- Born: 25 July 1875 Glasgow, Scotland
- Died: 21 December 1958 (aged 83) Edinburgh, Scotland
- Known for: Painter
- Father: William H McDougall

= Lily McDougall =

Scottish artist (1875–1958)

Lily Martha Maud McDougall (25 July 1875 - 21 December 1958), Lily McDougall, was a Scottish artist and hostess.

== Early life ==
McDougall was born in Glasgow. McDougall grew up in Glasgow and Bonnyrigg in an artistic family, and was encouraged to paint by her father, William H McDougall.

== Career ==
McDougall started her studies at the Royal Institution in Edinburgh. She later continued her studies in The Hague School of Art in Antwerp and in the Carrière Academy in Paris, after which McDougall returned to continue her work in Scotland.

McDougall had a studio at 45 Frederick Street in Edinburgh.

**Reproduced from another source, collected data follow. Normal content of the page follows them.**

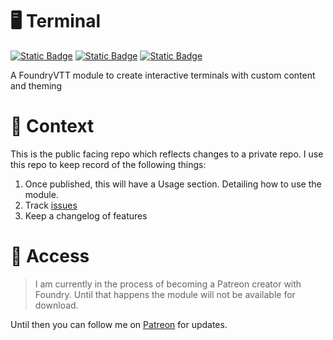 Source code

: # 🖥️ Terminal

[![Static Badge](https://img.shields.io/badge/Patreon-CodaBool-orange?style=flat-square&logo=patreon)](https://www.patreon.com/CodaBool) [![Static Badge](https://img.shields.io/badge/Discord-CodaBool-blue?style=flat-square&logo=discord)](https://discord.gg/foundryvtt) [![Static Badge](https://img.shields.io/badge/Foundry%20Verfied%20Version-11-brightgreen?style=flat-square&logo=checkmarx)](https://github.com/CodaBool/terminal/issues)


A FoundryVTT module to create interactive terminals with custom content and theming

# 🚩 Context
This is the public facing repo which reflects changes to a private repo. I use this repo to keep record of the following things:

1. Once published, this will have a Usage section. Detailing how to use the module.
2. Track [issues](https://github.com/CodaBool/terminal/issues)
3. Keep a changelog of features

# 🔑 Access
> I am currently in the process of becoming a Patreon creator with Foundry. Until that happens the module will not be available for download.

Until then you can follow me on [Patreon](https://www.patreon.com/CodaBool) for updates.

Inspired by his daughter's efforts to exhibit her art, McDougall's father founded the Scottish Society of Women Artists (SSWA), currently known as the Visual Arts Scotland, in 1924.

=== Art style ===
McDougall is most notably known for her flower paintings. Her paintings are mentioned to have influenced the works of William Gillies, a Scottish painter who had his studio space next to McDougall's on Frederick Street.